Is banning slavery protectionist?
Christopher Caldwell from the right-wing US journal The Weekly Standard has returned to the theme of protectionism in the Financial Times today (referring to the ‘Buy American’ clauses in the US rescue package). He takes a sideswipe at requiring labour (and environmental) standards in trade agreements. His argument is that anything which raises prices for consumers is a bad thing, and that labour standards are one of the causes of keeping prices high. But that’s not always the bad thing he makes out, and sometimes prices can be too low for our moral welfare.
He’s right that protectionism can raise prices for consumers (and producers – when President George W Bush slapped tariffs on European steel he allowed domestic steelmakers to hike their prices by reducing the competition of EU steel, but that meant Detroit carmakers had to raise the prices of their cars which immediately became less competitive than imported Japanese cars: so the USWA was happy with the move, by the UAW wasn’t!) Protectionism sometimes fosters monopoly provision of goods, and therefore raises prices (although by raising prices, it should theoretically encourage others inside the tariff boundary into the market, thus increasing competition and lowering prices again, although one of capitalism’s problems is that it works better in theory than practice). And unions can sometimes use those price hikes to increase the wages of the producers.

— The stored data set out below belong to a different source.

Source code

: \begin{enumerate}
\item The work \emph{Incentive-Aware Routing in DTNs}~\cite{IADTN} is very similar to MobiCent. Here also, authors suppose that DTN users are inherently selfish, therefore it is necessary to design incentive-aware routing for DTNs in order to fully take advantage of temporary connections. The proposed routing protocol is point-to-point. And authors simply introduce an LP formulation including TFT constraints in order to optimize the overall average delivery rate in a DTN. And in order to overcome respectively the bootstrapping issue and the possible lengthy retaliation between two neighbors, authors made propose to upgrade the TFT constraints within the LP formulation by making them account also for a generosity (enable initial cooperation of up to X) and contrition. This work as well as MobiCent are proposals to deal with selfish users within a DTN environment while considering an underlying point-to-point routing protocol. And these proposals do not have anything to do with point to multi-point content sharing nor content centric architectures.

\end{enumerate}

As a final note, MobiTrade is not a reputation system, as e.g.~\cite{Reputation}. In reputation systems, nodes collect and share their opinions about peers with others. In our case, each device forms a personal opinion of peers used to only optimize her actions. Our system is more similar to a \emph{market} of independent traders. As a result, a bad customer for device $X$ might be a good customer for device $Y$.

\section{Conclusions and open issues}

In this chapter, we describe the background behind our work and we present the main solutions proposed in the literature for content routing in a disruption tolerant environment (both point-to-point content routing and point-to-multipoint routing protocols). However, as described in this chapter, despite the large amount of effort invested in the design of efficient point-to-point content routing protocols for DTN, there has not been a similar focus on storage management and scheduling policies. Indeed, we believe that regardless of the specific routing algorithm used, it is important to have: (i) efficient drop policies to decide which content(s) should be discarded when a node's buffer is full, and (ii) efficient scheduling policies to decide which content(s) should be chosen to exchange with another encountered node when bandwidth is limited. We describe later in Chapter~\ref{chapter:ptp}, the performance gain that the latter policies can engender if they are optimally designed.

But is the pursuit of lower prices always a good thing? Slave labour produces things very cheaply, but there are two tpes of objection to slavery: moral and pragmatic. One moral argument is that slavery is evil (another is that it makes the enslavers more brutish). Freedom from forced labour (a slightly more sophisticated concept than slavery, but not much) is of course one of the ILO core labour standards that right-wing liberal economists are opposed to including in trade agreements, by the way, although you don’t hear many people arguing that “banning slavery is protectionism”, for some reason. A pragmatic argument against slavery is that societies based on it are less dynamic than those based on free labour, because wealth tends to concentrate among the free elite, and they simply cannot consume enough to make the economy move very fast and grow (there are many other pragmatic arguments against slavery – for example, it’s a system that doesn’t encourage worker involvement and effort). So banning slavery is good for growth as well as the sole, and keeping prices low through slavery is not a good thing either morally or pragmatically.
Another problem with the argument that labour standards drive up prices is that there is some evidence that actually what they do is reduce profits, instead. The price of what you buy contains an element that goes to labour (wages), an element that goes to materials (although ultimately, these too can be broken down into the other two components), and an ingredient that goes to profit (the ‘return on capital’). If you reduce one or two of these, you can increase the other without raising the price, which is one reason why unions sometimes get good results from ‘productivity bargaining’, sharing the benefits of reductions in costs with their employers. The TUC Congress carried a resolution a couple of years ago that called for accounting practices to be changed so that for any large company, the different share of company revenue going to capital and labour should be spelled out so that people could see how much wages could rise by reducing profits.
Labour standards and tariffs aren’t the only things that raise prices, of course, and their absence isn’t the only way to reduce prices (IT has fallen in price mostly because materials have become cheaper, economies of scale have increased, and productivity and technical proficiency have improved). And most consumers would agree that there is a limit to what measures should be used to cut the costs of their goods – slavery being one, child labour another, discrimination a third and repression of trade unions a fourth. And, gosh, those are precisely the issues dealt with in the core labour standards of the International Labour Organisation! Add enviromental standards, and you have the modern trade union case for putting social clauses into trade agreements. Because these are universal rights, they don’t discriminate against any particular nation, as long as everyone upholds rights they have agreed to uphold by joining the ILO.